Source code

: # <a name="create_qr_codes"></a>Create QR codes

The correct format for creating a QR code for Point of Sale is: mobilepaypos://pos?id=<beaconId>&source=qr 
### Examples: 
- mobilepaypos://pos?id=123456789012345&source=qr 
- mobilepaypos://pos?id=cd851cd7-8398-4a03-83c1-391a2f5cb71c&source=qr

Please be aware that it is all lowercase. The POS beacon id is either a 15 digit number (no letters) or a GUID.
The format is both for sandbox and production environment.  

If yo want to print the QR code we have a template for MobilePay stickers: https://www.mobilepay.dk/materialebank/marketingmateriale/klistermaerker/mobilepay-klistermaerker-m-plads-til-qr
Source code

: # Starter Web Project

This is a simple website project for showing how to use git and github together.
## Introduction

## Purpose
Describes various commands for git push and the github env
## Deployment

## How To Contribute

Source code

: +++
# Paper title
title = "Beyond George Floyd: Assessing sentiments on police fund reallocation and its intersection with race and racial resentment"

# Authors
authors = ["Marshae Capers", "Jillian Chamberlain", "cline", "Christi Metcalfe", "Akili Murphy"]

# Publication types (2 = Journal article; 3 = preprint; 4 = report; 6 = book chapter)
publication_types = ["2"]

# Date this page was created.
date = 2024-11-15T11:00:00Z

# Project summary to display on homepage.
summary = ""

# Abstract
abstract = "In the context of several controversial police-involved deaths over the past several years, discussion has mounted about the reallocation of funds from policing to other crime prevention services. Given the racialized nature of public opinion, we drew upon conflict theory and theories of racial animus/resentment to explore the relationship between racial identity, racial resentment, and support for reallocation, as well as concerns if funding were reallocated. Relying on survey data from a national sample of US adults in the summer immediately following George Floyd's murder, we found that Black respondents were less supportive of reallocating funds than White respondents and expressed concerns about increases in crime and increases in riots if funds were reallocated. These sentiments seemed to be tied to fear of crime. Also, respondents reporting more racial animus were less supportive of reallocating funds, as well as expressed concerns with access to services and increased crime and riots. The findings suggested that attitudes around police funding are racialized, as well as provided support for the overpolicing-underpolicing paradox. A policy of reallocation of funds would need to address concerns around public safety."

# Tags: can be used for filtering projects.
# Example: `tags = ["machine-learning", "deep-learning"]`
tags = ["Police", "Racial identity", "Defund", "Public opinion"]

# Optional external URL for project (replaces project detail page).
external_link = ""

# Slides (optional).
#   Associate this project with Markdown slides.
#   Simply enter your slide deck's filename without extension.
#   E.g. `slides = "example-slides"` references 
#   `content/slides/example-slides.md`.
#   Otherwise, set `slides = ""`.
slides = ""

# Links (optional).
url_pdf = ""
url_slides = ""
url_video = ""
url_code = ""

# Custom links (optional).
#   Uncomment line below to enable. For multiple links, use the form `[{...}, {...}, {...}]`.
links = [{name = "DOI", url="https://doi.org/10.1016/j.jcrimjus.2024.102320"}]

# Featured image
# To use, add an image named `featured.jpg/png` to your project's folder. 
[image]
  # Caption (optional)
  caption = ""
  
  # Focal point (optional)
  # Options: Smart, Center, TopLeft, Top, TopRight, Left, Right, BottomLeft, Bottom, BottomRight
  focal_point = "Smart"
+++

- _The problem_
The records given above are to be repeated in full, exactly.

- _Completed exercise_
Source code

: # <a name="create_qr_codes"></a>Create QR codes

The correct format for creating a QR code for Point of Sale is: mobilepaypos://pos?id=<beaconId>&source=qr 
### Examples: 
- mobilepaypos://pos?id=123456789012345&source=qr 
- mobilepaypos://pos?id=cd851cd7-8398-4a03-83c1-391a2f5cb71c&source=qr

Please be aware that it is all lowercase. The POS beacon id is either a 15 digit number (no letters) or a GUID.
The format is both for sandbox and production environment.  

If yo want to print the QR code we have a template for MobilePay stickers: https://www.mobilepay.dk/materialebank/marketingmateriale/klistermaerker/mobilepay-klistermaerker-m-plads-til-qr
Source code

: # Starter Web Project

This is a simple website project for showing how to use git and github together.
## Introduction

## Purpose
Describes various commands for git push and the github env
## Deployment

## How To Contribute

Source code

: +++
# Paper title
title = "Beyond George Floyd: Assessing sentiments on police fund reallocation and its intersection with race and racial resentment"

# Authors
authors = ["Marshae Capers", "Jillian Chamberlain", "cline", "Christi Metcalfe", "Akili Murphy"]

# Publication types (2 = Journal article; 3 = preprint; 4 = report; 6 = book chapter)
publication_types = ["2"]

# Date this page was created.
date = 2024-11-15T11:00:00Z

# Project summary to display on homepage.
summary = ""

# Abstract
abstract = "In the context of several controversial police-involved deaths over the past several years, discussion has mounted about the reallocation of funds from policing to other crime prevention services. Given the racialized nature of public opinion, we drew upon conflict theory and theories of racial animus/resentment to explore the relationship between racial identity, racial resentment, and support for reallocation, as well as concerns if funding were reallocated. Relying on survey data from a national sample of US adults in the summer immediately following George Floyd's murder, we found that Black respondents were less supportive of reallocating funds than White respondents and expressed concerns about increases in crime and increases in riots if funds were reallocated. These sentiments seemed to be tied to fear of crime. Also, respondents reporting more racial animus were less supportive of reallocating funds, as well as expressed concerns with access to services and increased crime and riots. The findings suggested that attitudes around police funding are racialized, as well as provided support for the overpolicing-underpolicing paradox. A policy of reallocation of funds would need to address concerns around public safety."

# Tags: can be used for filtering projects.
# Example: `tags = ["machine-learning", "deep-learning"]`
tags = ["Police", "Racial identity", "Defund", "Public opinion"]

# Optional external URL for project (replaces project detail page).
external_link = ""

# Slides (optional).
#   Associate this project with Markdown slides.
#   Simply enter your slide deck's filename without extension.
#   E.g. `slides = "example-slides"` references 
#   `content/slides/example-slides.md`.
#   Otherwise, set `slides = ""`.
slides = ""

# Links (optional).
url_pdf = ""
url_slides = ""
url_video = ""
url_code = ""

# Custom links (optional).
#   Uncomment line below to enable. For multiple links, use the form `[{...}, {...}, {...}]`.
links = [{name = "DOI", url="https://doi.org/10.1016/j.jcrimjus.2024.102320"}]

# Featured image
# To use, add an image named `featured.jpg/png` to your project's folder. 
[image]
  # Caption (optional)
  caption = ""
  
  # Focal point (optional)
  # Options: Smart, Center, TopLeft, Top, TopRight, Left, Right, BottomLeft, Bottom, BottomRight
  focal_point = "Smart"
+++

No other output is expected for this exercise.